Se nella relazione si hanno delle aspettative, legate al desiderio di trovare nell’altro la cura ai propri irrisolti, alle proprie insicurezze, ai propri vuoti d’amore che ci si porta dietro dalle proprie storie familiari, se l’unione è più un aggrapparsi l’uno all’altro non può filare tutto liscio come l’olio.
Sarebbe come essere due naufraghi che in mare aperto si aggrappano l’uno all’altro per sostenersi e impedirsi di annegare. Ma in mare aperto rimangono. Entrambi dovrebbero imparare a nuotare da soli per salvarsi. Se non lo fanno e a fianco ad uno dei due passa una zattera questi può anche decidere di salirci e di allontanarsi lasciando l’altro solo a lottare fra le onde. E a quel punto la situazione per chi rimane in mare aperto si può far drammatica. Le forze possono venir meno.

Allo stesso modo ricordiamoci che i vuoti d’amore sono come dei vasi fallati che hanno bisogno di essere continuamente rabboccati perché tanta acqua entra, tanta ne esce se la falla non viene aggiustata a dovere.
Camminare nei propri deserti interiori, sperimentare, imparare a nuotare non solo per rimanere a galla ma per raggiungere i traguardi scelti consapevolmente è essenziale.

Io ho imparato che questo percorso avrei dovuto farlo da sola senza sfuggire alle mie responsabilità prima di pensare ad un “noi” con l’uomo di cui mi ero innamorata.

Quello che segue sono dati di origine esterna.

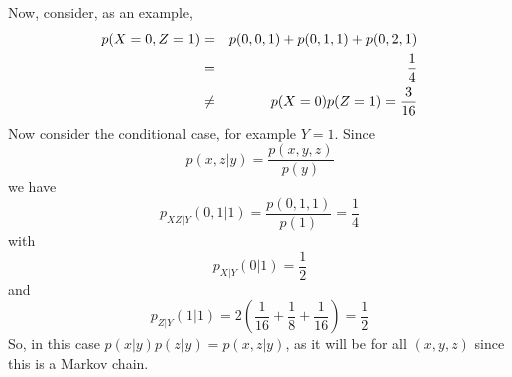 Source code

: \documentclass[12pt]{article}
\begin{document}
Now, consider, as an example, 
\begin{eqnarray}
p(X=0,Z=1)&=&p(0,0,1)+p(0,1,1)+p(0,2,1)\cr
&=&\frac{1}{4}\cr
&\not=&p(X=0)p(Z=1)=\frac{3}{16}
\end{eqnarray}
Now consider the conditional case, for example $Y=1$. Since 
\begin{equation}
p(x,z|y)=\frac{p(x,y,z)}{p(y)}
\end{equation}
we have
\begin{equation}
p_{XZ|Y}(0,1|1)=\frac{p(0,1,1)}{p(1)}=\frac{1}{4}
\end{equation}
with
\begin{equation}
p_{X|Y}(0|1)=\frac{1}{2}
\end{equation}
and
\begin{equation}
p_{Z|Y}(1|1)=2\left(\frac{1}{16}+\frac{1}{8}+\frac{1}{16}\right)=\frac{1}{2}
\end{equation}
So, in this case $p(x|y)p(z|y)=p(x,z|y)$, as it will be for all $(x,y,z)$ since this is a Markov chain.
\end{document}
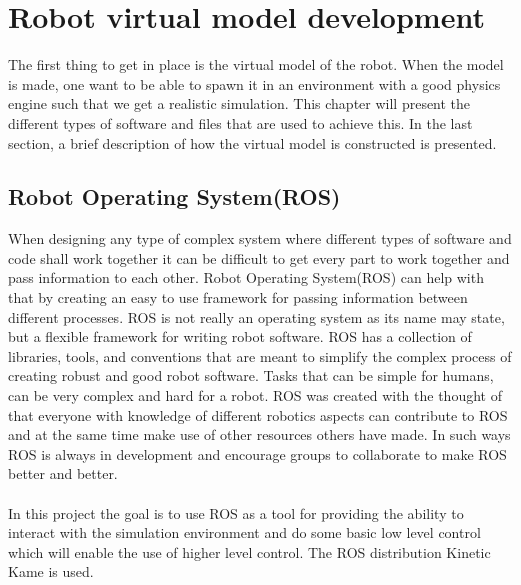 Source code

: \chapter{Robot virtual model development}\label{chap:soft}
The first thing to get in place is the virtual model of the robot. When the model is made, one want to be able to spawn it in an environment with a good physics engine such that we get a realistic simulation. This chapter will present the different types of software and files that are used to achieve this. In the last section, a brief description of how the virtual model is constructed is presented.   %




\section{Robot Operating System(ROS)}
When designing any type of complex system where different types of software and code shall work together it can be difficult to get every part to work together and pass information to each other. Robot Operating System(ROS) can help with that by creating an easy to use framework for passing information between different processes\cite{ROS}. ROS is not really an operating system as its name may state, but a flexible framework for writing robot software\cite{ROS}. ROS has a collection of libraries, tools, and conventions that are meant to simplify the complex process of creating robust and good robot software. Tasks that can be simple for humans, can be very complex and hard for a robot. ROS was created with the thought of that everyone with knowledge of different robotics aspects can contribute to ROS and at the same time make use of other resources others have made. In such ways ROS is always in development and encourage groups to collaborate to make ROS better and better. \\\\
In this project the goal is to use ROS as a tool for providing the ability to interact with the simulation environment and do some basic low level control which will enable the use of higher level control. The ROS distribution Kinetic Kame is used\cite{ROS}.


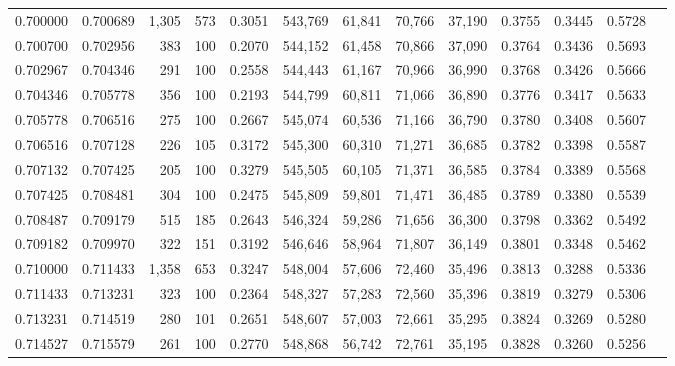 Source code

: \begin{tabular}{rrrrrrrrrrrrr}
0.700000 & 0.700689 & 1,305 & 573 &                                     0.3051 & 543,769 &  61,841 &  70,766 &  37,190 & 0.3755 & 0.3445 & 0.5728 \\
0.700700 & 0.702956 &   383 & 100 &                                     0.2070 & 544,152 &  61,458 &  70,866 &  37,090 & 0.3764 & 0.3436 & 0.5693 \\
0.702967 & 0.704346 &   291 & 100 &                                     0.2558 & 544,443 &  61,167 &  70,966 &  36,990 & 0.3768 & 0.3426 & 0.5666 \\
0.704346 & 0.705778 &   356 & 100 &                                     0.2193 & 544,799 &  60,811 &  71,066 &  36,890 & 0.3776 & 0.3417 & 0.5633 \\
0.705778 & 0.706516 &   275 & 100 &                                     0.2667 & 545,074 &  60,536 &  71,166 &  36,790 & 0.3780 & 0.3408 & 0.5607 \\
0.706516 & 0.707128 &   226 & 105 &                                     0.3172 & 545,300 &  60,310 &  71,271 &  36,685 & 0.3782 & 0.3398 & 0.5587 \\
0.707132 & 0.707425 &   205 & 100 &                                     0.3279 & 545,505 &  60,105 &  71,371 &  36,585 & 0.3784 & 0.3389 & 0.5568 \\
0.707425 & 0.708481 &   304 & 100 &                                     0.2475 & 545,809 &  59,801 &  71,471 &  36,485 & 0.3789 & 0.3380 & 0.5539 \\
0.708487 & 0.709179 &   515 & 185 &                                     0.2643 & 546,324 &  59,286 &  71,656 &  36,300 & 0.3798 & 0.3362 & 0.5492 \\
0.709182 & 0.709970 &   322 & 151 &                                     0.3192 & 546,646 &  58,964 &  71,807 &  36,149 & 0.3801 & 0.3348 & 0.5462 \\
0.710000 & 0.711433 & 1,358 & 653 &                                     0.3247 & 548,004 &  57,606 &  72,460 &  35,496 & 0.3813 & 0.3288 & 0.5336 \\
0.711433 & 0.713231 &   323 & 100 &                                     0.2364 & 548,327 &  57,283 &  72,560 &  35,396 & 0.3819 & 0.3279 & 0.5306 \\
0.713231 & 0.714519 &   280 & 101 &                                     0.2651 & 548,607 &  57,003 &  72,661 &  35,295 & 0.3824 & 0.3269 & 0.5280 \\
0.714527 & 0.715579 &   261 & 100 &                                     0.2770 & 548,868 &  56,742 &  72,761 &  35,195 & 0.3828 & 0.3260 & 0.5256 \\

\end{tabular}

Esattamente come non si fanno figli per salvare un matrimonio, così non si fa un matrimonio per scappare dai propri irrisolti.
Star bene con noi stesse, trovare il proprio valore, realizzazione, costruire la propria felicità è il primo passo per star bene poi in coppia. Se riusciremo a creare il nostro personale benessere irradieremo luce che, come riflessa in uno specchio, si moltiplicherà. Quando ci basteremo, quando la nostra vita sarà la celebrazione dei nostri desideri allora la nostra felicità attirerà persone felici.